LII.
A Buonarroto di Lodovico Buonarrota Simoni in Firenze. Data nella bottega di Lorenzo Strozi, Arte di lana, in Porta Rossa.
Buonarroto. — Questa fia per coverta di dua lettere; una che va a Piero Aldobrandini e l'altra va a Roma a Giovanni Balducci. Questa fa' che tu la dìa a Bonifazio Fazi che la mandi, e l'altra dà' al detto Piero.
Del fatto di que' dua tristi, io non ò tempo da scrivere interamente le loro ribalderie, e priegovi tutti voi, e così fa' che dica a Lodovico, che voi non parliate de' casi loro i' modo nessuno, perchè 'l fatto nostro non va con loro: e basta. A dì tredici di febraio 1506.
Michelagniolo in Bolognia.
Archivio Buonarroti. Di Bologna, 24 di febbraio (1507).
LIII.
A Buonarroto di Lodovico di Buonarrota Simoni in Firenze. Data nella bottega di Lorenzo Strozi, Arte di lana, in Porta Rossa.
Buonarroto. — Io mandai cierti danari costà a Lodovico con cierta comessione già quindici dì sono e mai non ò avuto risposta.

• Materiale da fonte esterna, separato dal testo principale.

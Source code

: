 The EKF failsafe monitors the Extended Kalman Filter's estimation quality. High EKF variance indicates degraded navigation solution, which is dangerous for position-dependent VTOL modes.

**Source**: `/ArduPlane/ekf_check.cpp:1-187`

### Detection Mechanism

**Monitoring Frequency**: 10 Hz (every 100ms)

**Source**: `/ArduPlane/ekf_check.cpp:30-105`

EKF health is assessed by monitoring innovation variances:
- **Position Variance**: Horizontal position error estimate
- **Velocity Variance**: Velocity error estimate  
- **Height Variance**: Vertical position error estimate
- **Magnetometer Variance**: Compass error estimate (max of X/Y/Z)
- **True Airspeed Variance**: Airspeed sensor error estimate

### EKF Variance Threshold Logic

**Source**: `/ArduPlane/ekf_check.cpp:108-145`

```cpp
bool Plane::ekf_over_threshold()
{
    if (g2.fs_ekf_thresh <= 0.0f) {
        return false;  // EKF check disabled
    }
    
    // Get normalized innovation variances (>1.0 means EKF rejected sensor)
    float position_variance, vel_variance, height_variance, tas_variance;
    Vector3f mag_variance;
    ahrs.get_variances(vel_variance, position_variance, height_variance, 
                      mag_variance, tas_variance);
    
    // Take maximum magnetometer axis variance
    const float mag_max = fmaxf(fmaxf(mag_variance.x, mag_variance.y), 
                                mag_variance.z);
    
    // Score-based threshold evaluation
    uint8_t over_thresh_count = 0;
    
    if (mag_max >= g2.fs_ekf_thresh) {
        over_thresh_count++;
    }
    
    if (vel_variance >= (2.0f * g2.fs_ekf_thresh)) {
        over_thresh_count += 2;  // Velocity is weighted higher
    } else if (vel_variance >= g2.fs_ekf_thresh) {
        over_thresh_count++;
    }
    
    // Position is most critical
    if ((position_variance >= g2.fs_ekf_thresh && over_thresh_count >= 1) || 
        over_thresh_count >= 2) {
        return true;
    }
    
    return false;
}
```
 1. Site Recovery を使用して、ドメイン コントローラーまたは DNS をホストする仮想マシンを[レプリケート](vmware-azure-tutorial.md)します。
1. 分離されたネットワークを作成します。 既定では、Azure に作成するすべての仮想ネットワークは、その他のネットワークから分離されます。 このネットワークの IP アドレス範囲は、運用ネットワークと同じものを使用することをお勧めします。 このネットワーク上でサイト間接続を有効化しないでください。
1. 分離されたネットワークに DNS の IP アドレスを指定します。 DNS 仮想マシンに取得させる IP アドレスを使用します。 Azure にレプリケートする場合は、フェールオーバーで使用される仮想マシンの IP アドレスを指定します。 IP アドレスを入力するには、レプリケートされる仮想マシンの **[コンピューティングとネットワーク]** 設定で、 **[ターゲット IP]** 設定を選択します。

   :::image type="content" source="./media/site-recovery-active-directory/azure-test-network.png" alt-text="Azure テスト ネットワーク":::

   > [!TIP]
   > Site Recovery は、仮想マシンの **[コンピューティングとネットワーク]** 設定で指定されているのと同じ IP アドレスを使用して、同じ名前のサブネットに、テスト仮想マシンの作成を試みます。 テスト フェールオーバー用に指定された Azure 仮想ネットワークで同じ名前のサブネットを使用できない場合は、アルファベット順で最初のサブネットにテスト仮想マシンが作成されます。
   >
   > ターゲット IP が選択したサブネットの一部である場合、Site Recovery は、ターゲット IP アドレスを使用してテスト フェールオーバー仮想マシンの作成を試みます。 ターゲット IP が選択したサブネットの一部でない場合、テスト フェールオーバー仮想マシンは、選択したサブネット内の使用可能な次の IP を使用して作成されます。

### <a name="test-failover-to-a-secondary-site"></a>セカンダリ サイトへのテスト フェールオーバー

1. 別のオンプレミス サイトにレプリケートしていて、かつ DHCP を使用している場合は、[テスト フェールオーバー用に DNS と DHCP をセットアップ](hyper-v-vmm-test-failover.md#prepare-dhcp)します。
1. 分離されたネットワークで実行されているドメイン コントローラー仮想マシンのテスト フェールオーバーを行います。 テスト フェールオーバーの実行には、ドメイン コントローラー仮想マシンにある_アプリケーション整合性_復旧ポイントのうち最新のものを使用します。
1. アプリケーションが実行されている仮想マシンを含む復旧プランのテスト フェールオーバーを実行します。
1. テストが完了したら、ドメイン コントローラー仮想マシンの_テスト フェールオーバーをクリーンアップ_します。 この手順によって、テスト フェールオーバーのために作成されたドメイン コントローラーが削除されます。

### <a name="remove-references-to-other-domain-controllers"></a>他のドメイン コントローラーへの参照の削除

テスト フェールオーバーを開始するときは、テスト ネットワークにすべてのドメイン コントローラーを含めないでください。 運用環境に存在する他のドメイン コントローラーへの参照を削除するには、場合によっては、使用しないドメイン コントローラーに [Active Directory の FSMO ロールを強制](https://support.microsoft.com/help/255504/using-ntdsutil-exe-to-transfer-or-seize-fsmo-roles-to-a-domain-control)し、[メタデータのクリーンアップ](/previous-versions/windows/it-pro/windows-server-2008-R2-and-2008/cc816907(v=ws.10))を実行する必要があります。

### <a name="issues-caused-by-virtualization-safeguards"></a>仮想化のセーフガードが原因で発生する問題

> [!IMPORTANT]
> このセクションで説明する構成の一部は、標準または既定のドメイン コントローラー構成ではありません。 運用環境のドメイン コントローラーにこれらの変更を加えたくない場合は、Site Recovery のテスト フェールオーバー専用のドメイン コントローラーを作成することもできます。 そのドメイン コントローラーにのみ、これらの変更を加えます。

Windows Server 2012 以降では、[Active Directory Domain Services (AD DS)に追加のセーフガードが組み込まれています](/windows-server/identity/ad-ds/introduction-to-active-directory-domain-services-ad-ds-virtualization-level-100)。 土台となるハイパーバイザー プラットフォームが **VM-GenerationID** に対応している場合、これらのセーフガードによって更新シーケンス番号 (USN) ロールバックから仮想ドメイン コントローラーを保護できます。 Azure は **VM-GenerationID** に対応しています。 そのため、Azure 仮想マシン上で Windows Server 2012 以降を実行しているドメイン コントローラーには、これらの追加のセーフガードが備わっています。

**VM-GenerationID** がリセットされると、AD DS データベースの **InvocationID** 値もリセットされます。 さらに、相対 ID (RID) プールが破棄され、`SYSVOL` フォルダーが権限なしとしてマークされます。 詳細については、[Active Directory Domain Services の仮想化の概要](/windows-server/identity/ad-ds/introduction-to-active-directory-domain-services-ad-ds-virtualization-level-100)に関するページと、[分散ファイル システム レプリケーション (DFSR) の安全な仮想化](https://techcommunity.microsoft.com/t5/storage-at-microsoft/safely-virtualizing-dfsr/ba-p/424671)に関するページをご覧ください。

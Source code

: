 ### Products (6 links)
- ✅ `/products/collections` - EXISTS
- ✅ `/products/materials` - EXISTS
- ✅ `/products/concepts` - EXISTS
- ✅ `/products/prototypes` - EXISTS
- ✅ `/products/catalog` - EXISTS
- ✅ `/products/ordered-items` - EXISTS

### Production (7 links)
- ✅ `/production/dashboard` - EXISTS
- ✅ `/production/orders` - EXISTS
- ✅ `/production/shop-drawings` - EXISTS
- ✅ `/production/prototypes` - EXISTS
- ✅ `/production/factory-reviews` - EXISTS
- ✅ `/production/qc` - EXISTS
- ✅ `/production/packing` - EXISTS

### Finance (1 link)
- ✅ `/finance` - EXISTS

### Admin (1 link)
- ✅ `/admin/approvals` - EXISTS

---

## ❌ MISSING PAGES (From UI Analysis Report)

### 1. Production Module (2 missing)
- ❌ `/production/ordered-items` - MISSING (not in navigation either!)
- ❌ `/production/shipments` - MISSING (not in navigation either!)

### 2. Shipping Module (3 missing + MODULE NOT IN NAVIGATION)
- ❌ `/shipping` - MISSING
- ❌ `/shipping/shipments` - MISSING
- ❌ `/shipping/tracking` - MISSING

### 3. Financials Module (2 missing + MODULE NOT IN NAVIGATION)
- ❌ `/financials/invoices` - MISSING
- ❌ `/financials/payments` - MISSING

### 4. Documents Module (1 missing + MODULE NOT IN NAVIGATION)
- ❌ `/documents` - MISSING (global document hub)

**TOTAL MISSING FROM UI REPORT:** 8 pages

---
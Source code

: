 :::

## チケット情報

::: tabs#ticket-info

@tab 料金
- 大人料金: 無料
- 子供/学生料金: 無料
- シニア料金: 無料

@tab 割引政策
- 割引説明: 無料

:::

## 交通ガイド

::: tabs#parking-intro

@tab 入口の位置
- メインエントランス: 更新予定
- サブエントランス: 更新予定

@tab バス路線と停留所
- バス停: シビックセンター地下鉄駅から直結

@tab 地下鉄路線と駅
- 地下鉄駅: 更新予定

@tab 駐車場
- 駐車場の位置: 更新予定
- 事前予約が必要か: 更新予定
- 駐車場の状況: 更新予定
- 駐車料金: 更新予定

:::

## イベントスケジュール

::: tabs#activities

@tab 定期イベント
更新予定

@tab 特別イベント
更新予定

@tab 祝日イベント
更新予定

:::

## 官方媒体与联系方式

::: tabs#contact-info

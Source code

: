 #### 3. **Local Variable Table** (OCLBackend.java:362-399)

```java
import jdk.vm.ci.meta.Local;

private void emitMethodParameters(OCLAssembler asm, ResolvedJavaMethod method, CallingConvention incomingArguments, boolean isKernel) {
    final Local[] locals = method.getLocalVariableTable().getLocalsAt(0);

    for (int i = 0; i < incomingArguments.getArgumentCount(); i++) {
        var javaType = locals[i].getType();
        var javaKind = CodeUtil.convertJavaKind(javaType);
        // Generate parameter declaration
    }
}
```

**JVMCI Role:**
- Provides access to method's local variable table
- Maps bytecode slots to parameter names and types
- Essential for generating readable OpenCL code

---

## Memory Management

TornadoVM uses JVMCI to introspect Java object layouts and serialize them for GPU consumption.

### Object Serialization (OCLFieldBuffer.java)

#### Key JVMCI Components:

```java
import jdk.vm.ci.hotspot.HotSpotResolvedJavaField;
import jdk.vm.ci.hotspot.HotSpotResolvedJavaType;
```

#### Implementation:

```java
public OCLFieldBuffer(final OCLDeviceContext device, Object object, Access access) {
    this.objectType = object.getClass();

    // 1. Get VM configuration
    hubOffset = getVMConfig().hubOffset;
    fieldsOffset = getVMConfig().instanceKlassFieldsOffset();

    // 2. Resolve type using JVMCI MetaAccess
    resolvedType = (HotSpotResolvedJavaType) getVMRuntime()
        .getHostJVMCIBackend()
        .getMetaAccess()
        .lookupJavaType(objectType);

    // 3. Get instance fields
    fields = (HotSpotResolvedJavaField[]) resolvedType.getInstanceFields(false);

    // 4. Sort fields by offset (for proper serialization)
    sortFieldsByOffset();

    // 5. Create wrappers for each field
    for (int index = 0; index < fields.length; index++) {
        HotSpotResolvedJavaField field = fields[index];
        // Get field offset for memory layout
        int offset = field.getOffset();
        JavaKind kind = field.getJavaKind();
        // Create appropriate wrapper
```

Somi molto maravigliato: però di' a Lodovico, che m'avisi se gli à ricevuti, e se à fatto quello gli comessi: m'avisi a ogni modo, perchè ne sto di mala voglia e maravigliomi della sua poca discrezione: è uomo da commettergli un'altra volta una cosa che importi! crederrei avessi scritto cento lettere, perch'io n'avessi almanco una. Fa' che lui mi avisi a ogni modo di quello che à fatto e condanni la lettera, i' modo ch'ella mi sia data.
Della daga di Piero, io vi mandai ieri a vedere s'ell'era fatta; l'aveva ancora a dorare: àmi dileggiato uno mese, ma in vero non à potuto fare altro, perchè in su questa partita della Corte à avuto a servire d'arme tutti e' cortigiani e à avuto grandissima faccienda: però m'à prolungato tanto. Di' a Piero che non dubiti; che in fra pochi giorni l'àrà a ogni modo. El Papa si partì lunedì mattina a sedici ore:[65] e se tu vuoi saper l'ordine che gli à lasciato della cosa mia, va' all'Araldo, e lui ti raguaglierà. Non ò tempo da scrivere. A dì ventiquatro febraio.